Earth System Dynamics (Sep 2015)
Understanding land surface response to changing South Asian monsoon in a warming climate
Abstract
Recent studies have drawn attention to a significant weakening trend of the South Asian monsoon circulation and an associated decrease in regional rainfall during the last few decades. While surface temperatures over the region have steadily risen during this period, most of the CMIP (Coupled Model Intercomparison Project) global climate models have difficulties in capturing the observed decrease of monsoon precipitation, thus limiting our understanding of the regional land surface response to monsoonal changes. This problem is investigated by performing two long-term simulation experiments, with and without anthropogenic forcing, using a variable resolution global climate model having high-resolution zooming over the South Asian region. The present results indicate that anthropogenic effects have considerably influenced the recent weakening of the monsoon circulation and decline of precipitation.
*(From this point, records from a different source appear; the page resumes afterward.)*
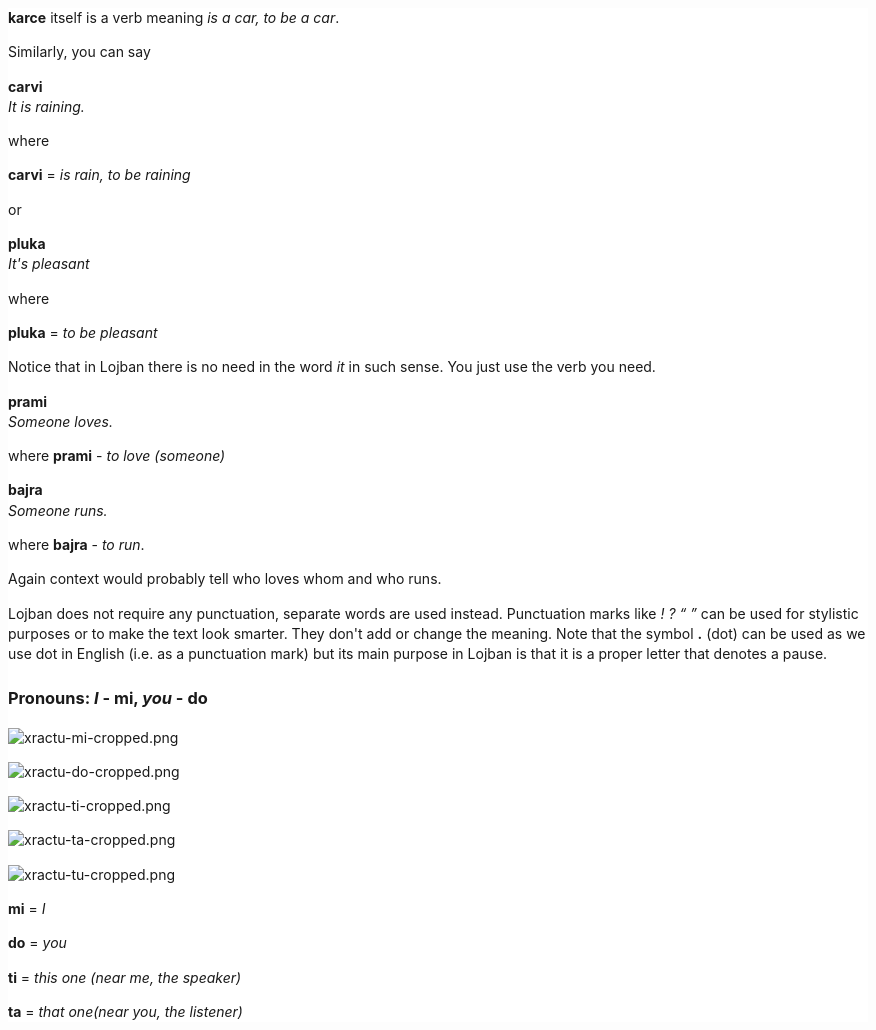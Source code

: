 **karce** itself is a verb meaning _is a car, to be a car_.

Similarly, you can say

**carvi**  
_It is raining._

where

**carvi** = _is rain, to be raining_

or

**pluka**  
_It's pleasant_

where

**pluka** = _to be pleasant_

Notice that in Lojban there is no need in the word _it_ in such sense. You just use the verb you need.

**prami**  
_Someone loves._

where **prami** - _to love (someone)_

**bajra**  
_Someone runs._

where **bajra** - _to run_.

Again context would probably tell who loves whom and who runs.

Lojban does not require any punctuation, separate words are used instead. Punctuation marks like _! ? “ ”_ can be used for stylistic purposes or to make the text look smarter. They don't add or change the meaning. Note that the symbol **.** (dot) can be used as we use dot in English (i.e. as a punctuation mark) but its main purpose in Lojban is that it is a proper letter that denotes a pause.

### Pronouns: _I_ - **mi**, _you_ - **do**

![xractu-mi-cropped.png](/images/thumb/7/77/xractu-mi-cropped.png/96px-xractu-mi-cropped.png)

![xractu-do-cropped.png](/images/thumb/f/f2/xractu-do-cropped.png/96px-xractu-do-cropped.png)

![xractu-ti-cropped.png](/images/thumb/5/5a/xractu-ti-cropped.png/96px-xractu-ti-cropped.png)

![xractu-ta-cropped.png](/images/thumb/2/29/xractu-ta-cropped.png/96px-xractu-ta-cropped.png)

![xractu-tu-cropped.png](/images/thumb/e/e4/xractu-tu-cropped.png/96px-xractu-tu-cropped.png)

**mi** = _I_

**do** = _you_

**ti** = _this one (near me, the speaker)_

**ta** = _that one(near you, the listener)_

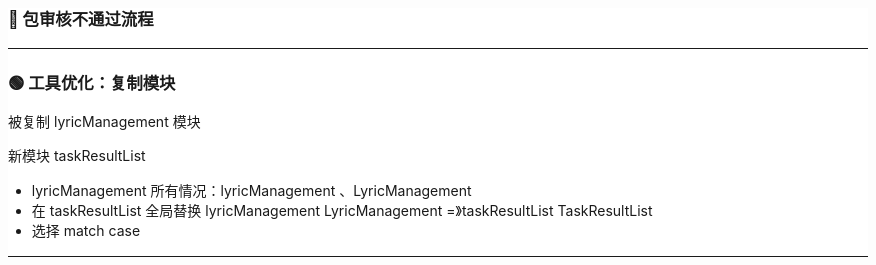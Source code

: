 
### 🔴 包审核不通过流程

---

### 🟢 工具优化：复制模块

被复制 lyricManagement 模块 

新模块 taskResultList

- lyricManagement  所有情况：lyricManagement 、LyricManagement 
- 在 taskResultList 全局替换 lyricManagement LyricManagement  =》taskResultList TaskResultList
- 选择 match case

---








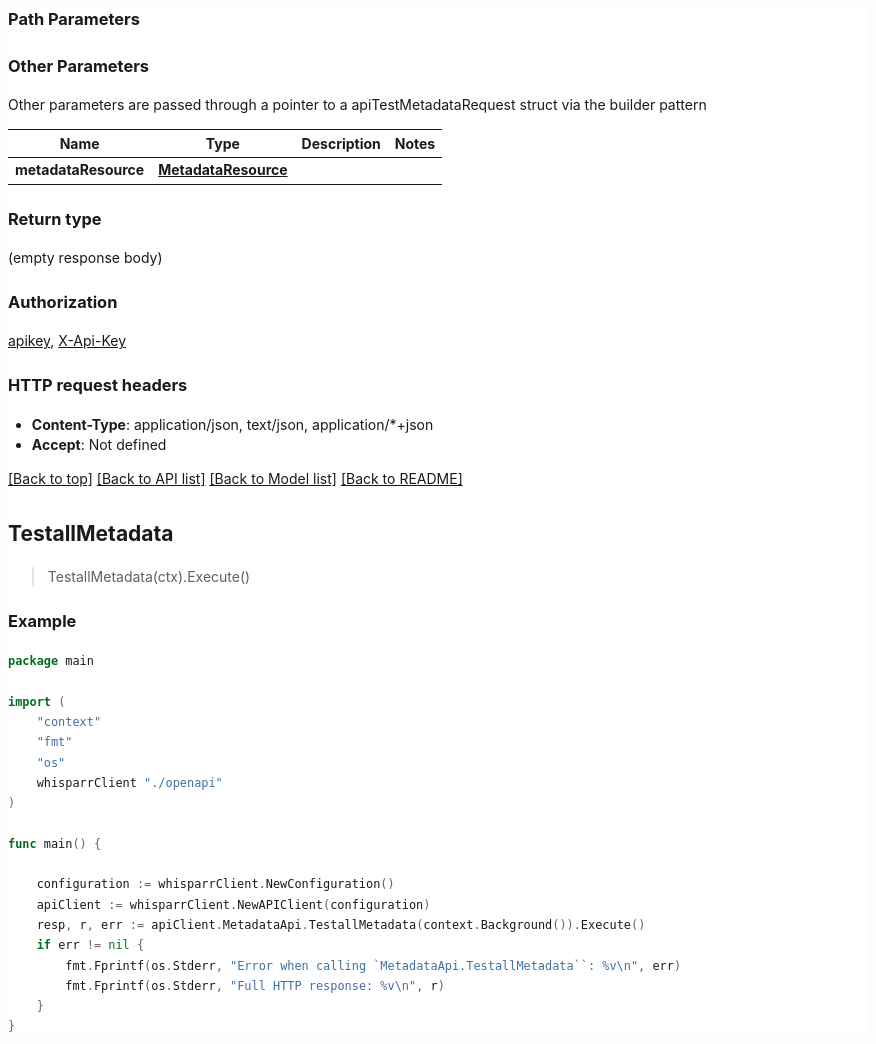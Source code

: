 ### Path Parameters



### Other Parameters

Other parameters are passed through a pointer to a apiTestMetadataRequest struct via the builder pattern


Name | Type | Description  | Notes
------------- | ------------- | ------------- | -------------
 **metadataResource** | [**MetadataResource**](MetadataResource.md) |  | 

### Return type

 (empty response body)

### Authorization

[apikey](../README.md#apikey), [X-Api-Key](../README.md#X-Api-Key)

### HTTP request headers

- **Content-Type**: application/json, text/json, application/*+json
- **Accept**: Not defined

[[Back to top]](#) [[Back to API list]](../README.md#documentation-for-api-endpoints)
[[Back to Model list]](../README.md#documentation-for-models)
[[Back to README]](../README.md)


## TestallMetadata

> TestallMetadata(ctx).Execute()



### Example

```go
package main

import (
    "context"
    "fmt"
    "os"
    whisparrClient "./openapi"
)

func main() {

    configuration := whisparrClient.NewConfiguration()
    apiClient := whisparrClient.NewAPIClient(configuration)
    resp, r, err := apiClient.MetadataApi.TestallMetadata(context.Background()).Execute()
    if err != nil {
        fmt.Fprintf(os.Stderr, "Error when calling `MetadataApi.TestallMetadata``: %v\n", err)
        fmt.Fprintf(os.Stderr, "Full HTTP response: %v\n", r)
    }
}
```
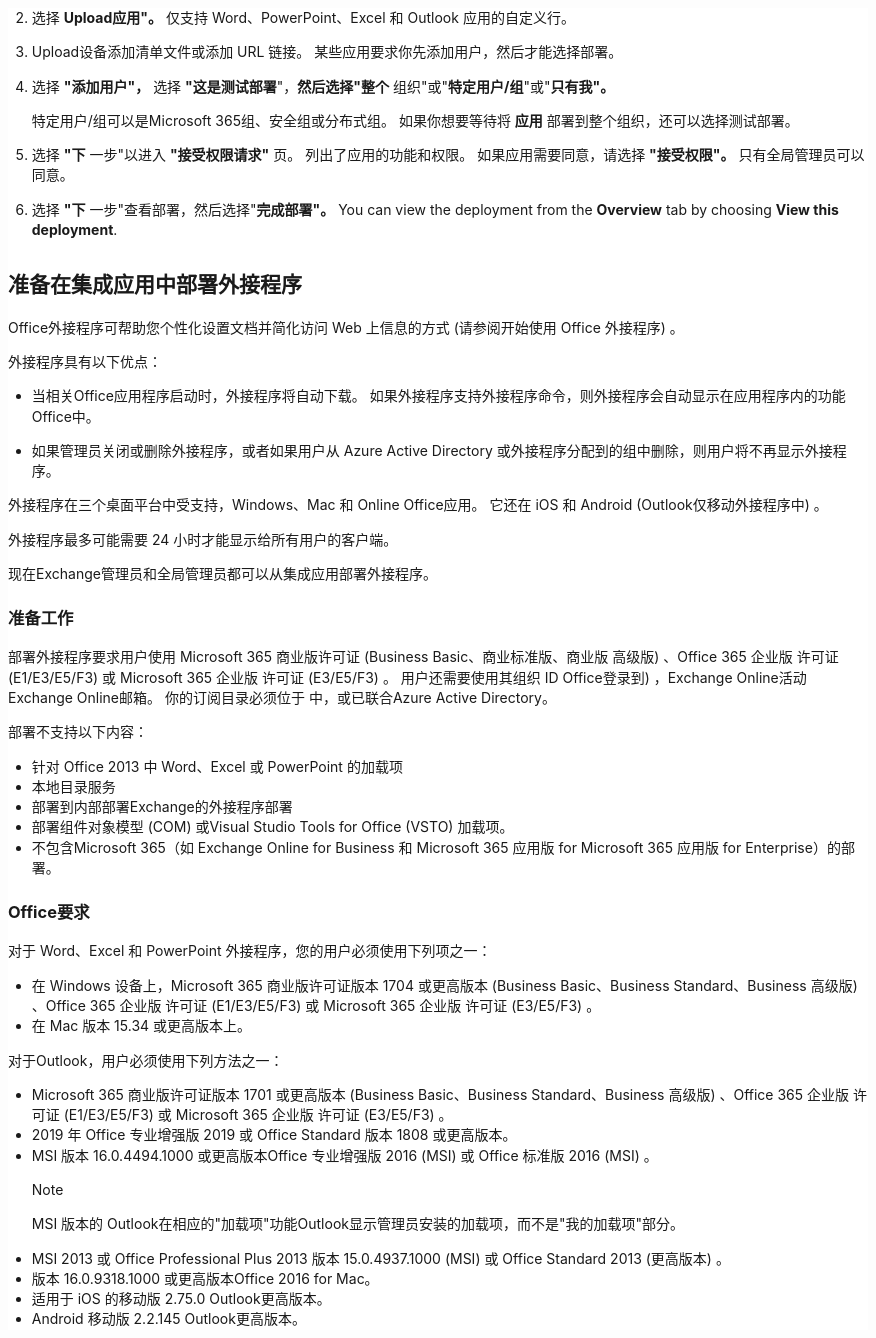 2. 选择 **Upload应用"。** 仅支持 Word、PowerPoint、Excel 和 Outlook 应用的自定义行。

3. Upload设备添加清单文件或添加 URL 链接。 某些应用要求你先添加用户，然后才能选择部署。

4. 选择 **"添加用户"，** 选择 **"这是测试部署**"，**然后选择"整个** 组织"或"**特定用户/组**"或"**只有我"。**

    特定用户/组可以是Microsoft 365组、安全组或分布式组。 如果你想要等待将 **应用** 部署到整个组织，还可以选择测试部署。

5. 选择 **"下** 一步"以进入 **"接受权限请求"** 页。 列出了应用的功能和权限。 如果应用需要同意，请选择 **"接受权限"。** 只有全局管理员可以同意。

6. 选择 **"下** 一步"查看部署，然后选择"**完成部署"。** You can view the deployment from the **Overview** tab by choosing **View this deployment**.

## <a name="prepare-to-deploy-add-ins-in-integrated-apps"></a>准备在集成应用中部署外接程序

Office外接程序可帮助您个性化设置文档并简化访问 Web 上信息的方式 (请参阅开始使用 Office 外接程序) 。 

外接程序具有以下优点： 

- 当相关Office应用程序启动时，外接程序将自动下载。 如果外接程序支持外接程序命令，则外接程序会自动显示在应用程序内的功能Office中。 

- 如果管理员关闭或删除外接程序，或者如果用户从 Azure Active Directory 或外接程序分配到的组中删除，则用户将不再显示外接程序。 

外接程序在三个桌面平台中受支持，Windows、Mac 和 Online Office应用。 它还在 iOS 和 Android (Outlook仅移动外接程序中) 。 

外接程序最多可能需要 24 小时才能显示给所有用户的客户端。 

现在Exchange管理员和全局管理员都可以从集成应用部署外接程序。   

### <a name="before-you-begin"></a>准备工作

部署外接程序要求用户使用 Microsoft 365 商业版许可证 (Business Basic、商业标准版、商业版 高级版) 、Office 365 企业版 许可证 (E1/E3/E5/F3) 或 Microsoft 365 企业版 许可证 (E3/E5/F3) 。 用户还需要使用其组织 ID Office登录到) ，Exchange Online活动Exchange Online邮箱。 你的订阅目录必须位于 中，或已联合Azure Active Directory。 

部署不支持以下内容： 

- 针对 Office 2013 中 Word、Excel 或 PowerPoint 的加载项 
- 本地目录服务 
- 部署到内部部署Exchange的外接程序部署 
- 部署组件对象模型 (COM) 或Visual Studio Tools for Office (VSTO) 加载项。 
- 不包含Microsoft 365（如 Exchange Online for Business 和 Microsoft 365 应用版 for Microsoft 365 应用版 for Enterprise）的部署。  

### <a name="office-requirements"></a>Office要求 

对于 Word、Excel 和 PowerPoint 外接程序，您的用户必须使用下列项之一： 
- 在 Windows 设备上，Microsoft 365 商业版许可证版本 1704 或更高版本 (Business Basic、Business Standard、Business 高级版) 、Office 365 企业版 许可证 (E1/E3/E5/F3) 或 Microsoft 365 企业版 许可证 (E3/E5/F3) 。 
- 在 Mac 版本 15.34 或更高版本上。 

对于Outlook，用户必须使用下列方法之一： 
- Microsoft 365 商业版许可证版本 1701 或更高版本 (Business Basic、Business Standard、Business 高级版) 、Office 365 企业版 许可证 (E1/E3/E5/F3) 或 Microsoft 365 企业版 许可证 (E3/E5/F3) 。 
- 2019 年 Office 专业增强版 2019 或 Office Standard 版本 1808 或更高版本。 
- MSI 版本 16.0.4494.1000 或更高版本Office 专业增强版 2016 (MSI) 或 Office 标准版 2016 (MSI) 。
    > [!NOTE]
    > MSI 版本的 Outlook在相应的"加载项"功能Outlook显示管理员安装的加载项，而不是"我的加载项"部分。  
- MSI 2013 或 Office Professional Plus 2013 版本 15.0.4937.1000 (MSI) 或 Office Standard 2013 (更高版本) 。
- 版本 16.0.9318.1000 或更高版本Office 2016 for Mac。 
- 适用于 iOS 的移动版 2.75.0 Outlook更高版本。 
- Android 移动版 2.2.145 Outlook更高版本。 
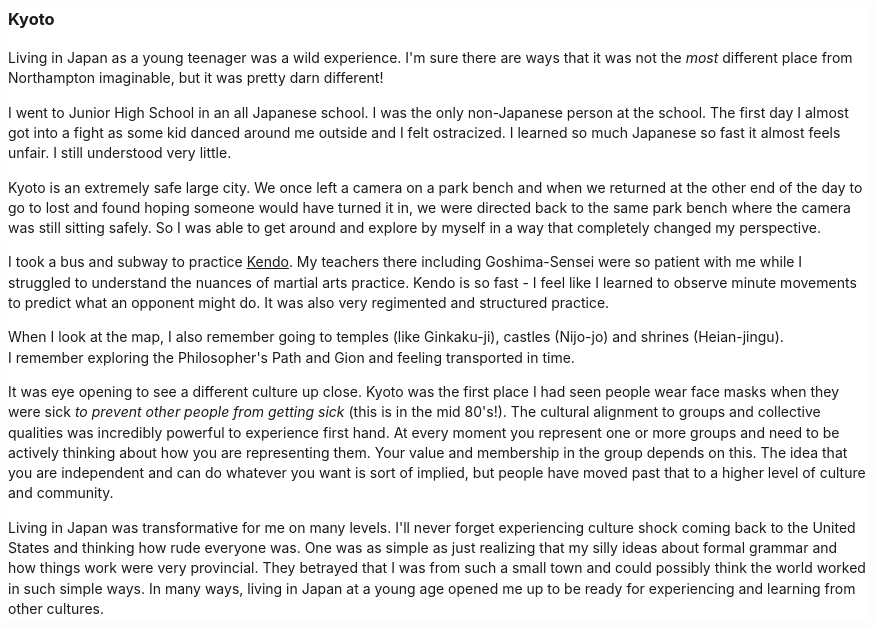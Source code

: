 ### Kyoto

Living in Japan as a young teenager was a wild experience.  I'm
sure there are ways that it was not the *most* different place
from Northampton imaginable, but it was pretty darn different!

I went to Junior High School in an all Japanese school.  I was
the only non-Japanese person at the school.  The first day I almost
got into a fight as some kid danced around me outside and I
felt ostracized.  I learned so much Japanese so fast it almost
feels unfair.  I still understood very little.

Kyoto is an extremely safe large city.  We once left a camera
on a park bench and when we returned at the other end of the
day to go to lost and found hoping someone would have turned it
in, we were directed back to the same park
bench where the camera was still sitting safely.  So I was
able to get around and explore by myself in a way
that completely changed my perspective.  

I took a bus and subway to practice
[Kendo](https://en.wikipedia.org/wiki/Kendo).  My teachers
there including Goshima-Sensei were so patient with me while
I struggled to understand the nuances of martial arts practice.
Kendo is so fast - I feel like I learned to observe minute
movements to predict what an opponent might do.  It was also
very regimented and structured practice.

When I look at the map, I also remember going to temples
(like Ginkaku-ji), castles (Nijo-jo) and shrines (Heian-jingu).  
I remember exploring the Philosopher's Path and Gion and
feeling transported in time.

It was eye opening to see a different culture up close.  Kyoto
was the first place I had seen people wear face masks when they
were sick *to prevent other people from getting sick* (this is
in the mid 80's!).  The cultural alignment to groups and
collective qualities was incredibly powerful to experience
first hand.  At every moment you represent one or more groups
and need to be actively thinking about how you are representing
them.  Your value and membership in the group depends on this.
The idea that you are independent and can do whatever you want
is sort of implied, but people have moved past that to a higher
level of culture and community.

Living in Japan was transformative for me on many levels.
I'll never forget experiencing culture shock coming back
to the United States and thinking how rude everyone was.
One was as simple as just realizing that my silly ideas about
formal grammar and how things work were very provincial.
They betrayed that I was from such a small town and could
possibly think the world worked in such simple ways.  In
many ways, living in Japan at a young age opened me up to
be ready for experiencing and learning from other cultures.
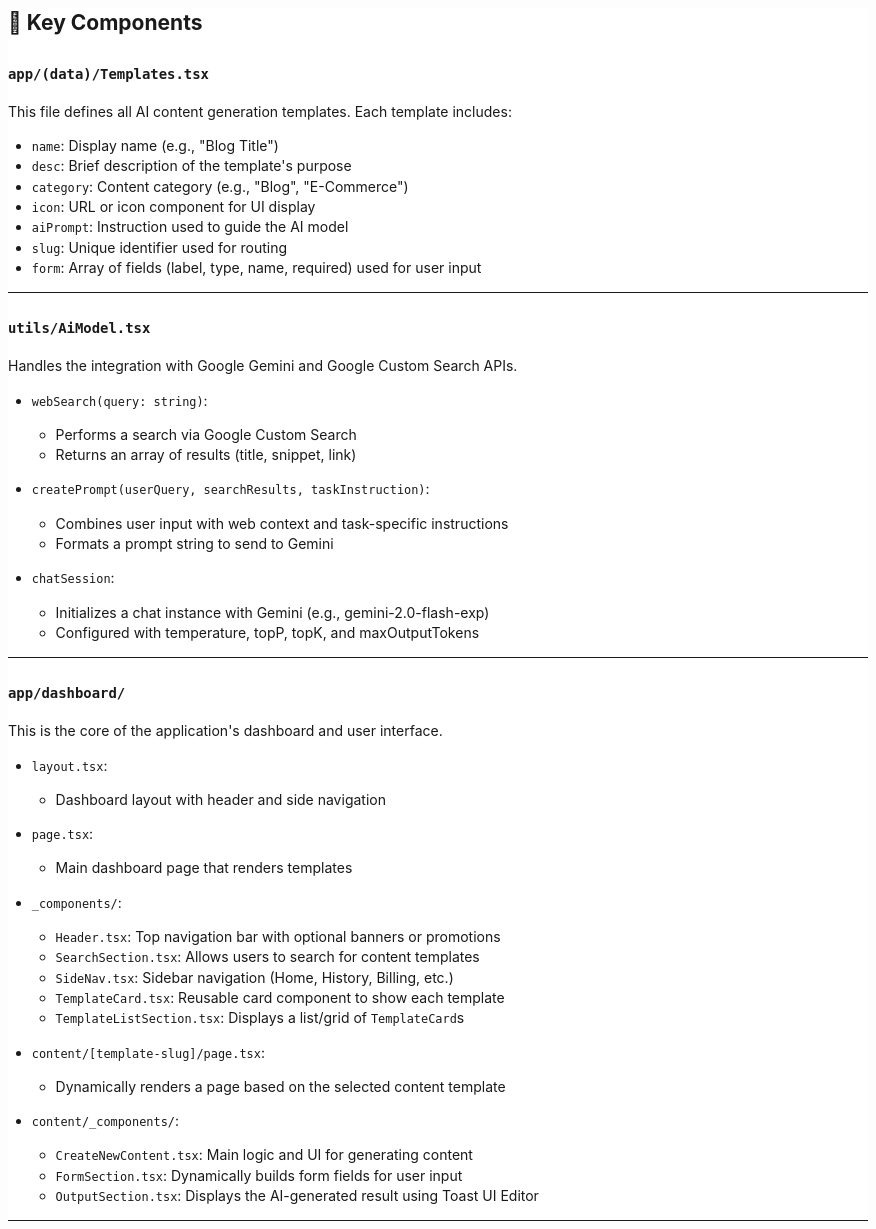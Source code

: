 
## 🧩 Key Components

### `app/(data)/Templates.tsx`

This file defines all AI content generation templates. Each template includes:

- `name`: Display name (e.g., "Blog Title")
- `desc`: Brief description of the template's purpose
- `category`: Content category (e.g., "Blog", "E-Commerce")
- `icon`: URL or icon component for UI display
- `aiPrompt`: Instruction used to guide the AI model
- `slug`: Unique identifier used for routing
- `form`: Array of fields (label, type, name, required) used for user input

---

### `utils/AiModel.tsx`

Handles the integration with Google Gemini and Google Custom Search APIs.

- `webSearch(query: string)`: 
  - Performs a search via Google Custom Search
  - Returns an array of results (title, snippet, link)

- `createPrompt(userQuery, searchResults, taskInstruction)`:
  - Combines user input with web context and task-specific instructions
  - Formats a prompt string to send to Gemini

- `chatSession`:
  - Initializes a chat instance with Gemini (e.g., gemini-2.0-flash-exp)
  - Configured with temperature, topP, topK, and maxOutputTokens

---

### `app/dashboard/`

This is the core of the application's dashboard and user interface.

- `layout.tsx`: 
  - Dashboard layout with header and side navigation

- `page.tsx`: 
  - Main dashboard page that renders templates

- `_components/`:
  - `Header.tsx`: Top navigation bar with optional banners or promotions
  - `SearchSection.tsx`: Allows users to search for content templates
  - `SideNav.tsx`: Sidebar navigation (Home, History, Billing, etc.)
  - `TemplateCard.tsx`: Reusable card component to show each template
  - `TemplateListSection.tsx`: Displays a list/grid of `TemplateCard`s

- `content/[template-slug]/page.tsx`:
  - Dynamically renders a page based on the selected content template

- `content/_components/`:
  - `CreateNewContent.tsx`: Main logic and UI for generating content
  - `FormSection.tsx`: Dynamically builds form fields for user input
  - `OutputSection.tsx`: Displays the AI-generated result using Toast UI Editor

---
It is seen that the simulated increase of surface temperature over the Indian region during the post-1950s is accompanied by a significant decrease of monsoon precipitation and soil moisture. Our analysis further reveals that the land surface response to decrease of soil moisture is associated with significant reduction in evapotranspiration over the Indian land region. A future projection, based on the representative concentration pathway 4.5 (RCP4.5) scenario of the Intergovernmental Panel on Climate Change (IPCC), using the same high-resolution model indicates the possibility for detecting the summer-time soil drying signal over the Indian region during the 21st century in response to climate change. Given that these monsoon hydrological changes have profound socio-economic implications the present findings provide deeper insights and enhance our understanding of the regional land surface response to the changing South Asian monsoon. While this study is based on a single model realization, it is highly desirable to have multiple realizations to establish the robustness of the results.